Instructions for the task
A word-for-word repeat of the records below is what this calls for.

Data provided
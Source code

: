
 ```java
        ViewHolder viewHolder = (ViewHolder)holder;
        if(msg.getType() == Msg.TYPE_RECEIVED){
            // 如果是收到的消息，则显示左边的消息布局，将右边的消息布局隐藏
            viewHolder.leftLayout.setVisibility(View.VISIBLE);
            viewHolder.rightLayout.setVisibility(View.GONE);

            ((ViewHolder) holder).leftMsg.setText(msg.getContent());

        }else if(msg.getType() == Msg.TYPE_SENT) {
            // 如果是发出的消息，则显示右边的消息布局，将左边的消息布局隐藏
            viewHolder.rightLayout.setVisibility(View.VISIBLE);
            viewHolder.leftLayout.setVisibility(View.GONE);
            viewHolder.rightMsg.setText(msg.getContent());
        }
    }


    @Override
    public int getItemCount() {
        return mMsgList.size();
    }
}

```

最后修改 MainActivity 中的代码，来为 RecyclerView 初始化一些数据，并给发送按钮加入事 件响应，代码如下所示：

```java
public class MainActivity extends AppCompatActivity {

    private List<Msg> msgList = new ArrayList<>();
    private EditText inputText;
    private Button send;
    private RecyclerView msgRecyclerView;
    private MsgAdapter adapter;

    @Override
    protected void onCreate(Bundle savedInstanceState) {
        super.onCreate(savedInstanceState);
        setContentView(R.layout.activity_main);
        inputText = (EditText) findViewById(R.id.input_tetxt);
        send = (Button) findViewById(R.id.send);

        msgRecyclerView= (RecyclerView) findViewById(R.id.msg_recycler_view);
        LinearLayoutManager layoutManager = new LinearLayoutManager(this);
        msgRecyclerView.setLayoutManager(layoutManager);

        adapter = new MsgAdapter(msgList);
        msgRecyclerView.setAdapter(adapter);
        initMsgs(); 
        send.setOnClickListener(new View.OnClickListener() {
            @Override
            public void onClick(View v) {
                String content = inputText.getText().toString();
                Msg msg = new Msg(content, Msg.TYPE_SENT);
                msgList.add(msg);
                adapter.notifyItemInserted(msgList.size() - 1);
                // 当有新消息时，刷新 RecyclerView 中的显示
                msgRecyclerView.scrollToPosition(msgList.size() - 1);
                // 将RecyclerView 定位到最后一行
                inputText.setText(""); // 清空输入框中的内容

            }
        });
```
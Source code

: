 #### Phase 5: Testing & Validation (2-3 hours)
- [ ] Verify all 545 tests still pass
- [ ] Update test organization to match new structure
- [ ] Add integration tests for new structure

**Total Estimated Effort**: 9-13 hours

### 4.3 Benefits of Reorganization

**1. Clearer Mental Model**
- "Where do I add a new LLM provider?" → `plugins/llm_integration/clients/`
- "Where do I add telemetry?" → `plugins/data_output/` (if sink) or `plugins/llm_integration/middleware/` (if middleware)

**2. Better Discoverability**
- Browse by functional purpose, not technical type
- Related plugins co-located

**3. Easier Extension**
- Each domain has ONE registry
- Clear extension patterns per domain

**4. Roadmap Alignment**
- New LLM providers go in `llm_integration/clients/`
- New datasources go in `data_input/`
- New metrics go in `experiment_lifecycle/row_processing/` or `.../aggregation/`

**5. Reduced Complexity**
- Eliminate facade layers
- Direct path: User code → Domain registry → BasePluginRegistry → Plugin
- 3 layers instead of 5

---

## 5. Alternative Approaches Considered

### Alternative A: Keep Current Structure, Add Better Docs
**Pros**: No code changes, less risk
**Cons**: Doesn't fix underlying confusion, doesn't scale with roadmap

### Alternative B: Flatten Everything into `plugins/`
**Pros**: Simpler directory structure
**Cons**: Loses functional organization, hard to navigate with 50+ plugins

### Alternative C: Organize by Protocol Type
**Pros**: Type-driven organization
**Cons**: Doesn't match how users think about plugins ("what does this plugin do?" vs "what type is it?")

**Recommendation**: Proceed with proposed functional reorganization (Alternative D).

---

Response below
Source code

:
 ```java
        ViewHolder viewHolder = (ViewHolder)holder;
        if(msg.getType() == Msg.TYPE_RECEIVED){
            // 如果是收到的消息，则显示左边的消息布局，将右边的消息布局隐藏
            viewHolder.leftLayout.setVisibility(View.VISIBLE);
            viewHolder.rightLayout.setVisibility(View.GONE);

            ((ViewHolder) holder).leftMsg.setText(msg.getContent());

        }else if(msg.getType() == Msg.TYPE_SENT) {
            // 如果是发出的消息，则显示右边的消息布局，将左边的消息布局隐藏
            viewHolder.rightLayout.setVisibility(View.VISIBLE);
            viewHolder.leftLayout.setVisibility(View.GONE);
            viewHolder.rightMsg.setText(msg.getContent());
        }
    }


    @Override
    public int getItemCount() {
        return mMsgList.size();
    }
}

```

最后修改 MainActivity 中的代码，来为 RecyclerView 初始化一些数据，并给发送按钮加入事 件响应，代码如下所示：

```java
public class MainActivity extends AppCompatActivity {

    private List<Msg> msgList = new ArrayList<>();
    private EditText inputText;
    private Button send;
    private RecyclerView msgRecyclerView;
    private MsgAdapter adapter;

    @Override
    protected void onCreate(Bundle savedInstanceState) {
        super.onCreate(savedInstanceState);
        setContentView(R.layout.activity_main);
        inputText = (EditText) findViewById(R.id.input_tetxt);
        send = (Button) findViewById(R.id.send);

        msgRecyclerView= (RecyclerView) findViewById(R.id.msg_recycler_view);
        LinearLayoutManager layoutManager = new LinearLayoutManager(this);
        msgRecyclerView.setLayoutManager(layoutManager);

        adapter = new MsgAdapter(msgList);
        msgRecyclerView.setAdapter(adapter);
        initMsgs(); 
        send.setOnClickListener(new View.OnClickListener() {
            @Override
            public void onClick(View v) {
                String content = inputText.getText().toString();
                Msg msg = new Msg(content, Msg.TYPE_SENT);
                msgList.add(msg);
                adapter.notifyItemInserted(msgList.size() - 1);
                // 当有新消息时，刷新 RecyclerView 中的显示
                msgRecyclerView.scrollToPosition(msgList.size() - 1);
                // 将RecyclerView 定位到最后一行
                inputText.setText(""); // 清空输入框中的内容

            }
        });
```
Source code

: #### Phase 5: Testing & Validation (2-3 hours)
- [ ] Verify all 545 tests still pass
- [ ] Update test organization to match new structure
- [ ] Add integration tests for new structure

**Total Estimated Effort**: 9-13 hours

### 4.3 Benefits of Reorganization

**1. Clearer Mental Model**
- "Where do I add a new LLM provider?" → `plugins/llm_integration/clients/`
- "Where do I add telemetry?" → `plugins/data_output/` (if sink) or `plugins/llm_integration/middleware/` (if middleware)

**2. Better Discoverability**
- Browse by functional purpose, not technical type
- Related plugins co-located

**3. Easier Extension**
- Each domain has ONE registry
- Clear extension patterns per domain

**4. Roadmap Alignment**
- New LLM providers go in `llm_integration/clients/`
- New datasources go in `data_input/`
- New metrics go in `experiment_lifecycle/row_processing/` or `.../aggregation/`

**5. Reduced Complexity**
- Eliminate facade layers
- Direct path: User code → Domain registry → BasePluginRegistry → Plugin
- 3 layers instead of 5

---

## 5. Alternative Approaches Considered

### Alternative A: Keep Current Structure, Add Better Docs
**Pros**: No code changes, less risk
**Cons**: Doesn't fix underlying confusion, doesn't scale with roadmap

### Alternative B: Flatten Everything into `plugins/`
**Pros**: Simpler directory structure
**Cons**: Loses functional organization, hard to navigate with 50+ plugins

### Alternative C: Organize by Protocol Type
**Pros**: Type-driven organization
**Cons**: Doesn't match how users think about plugins ("what does this plugin do?" vs "what type is it?")

**Recommendation**: Proceed with proposed functional reorganization (Alternative D).

---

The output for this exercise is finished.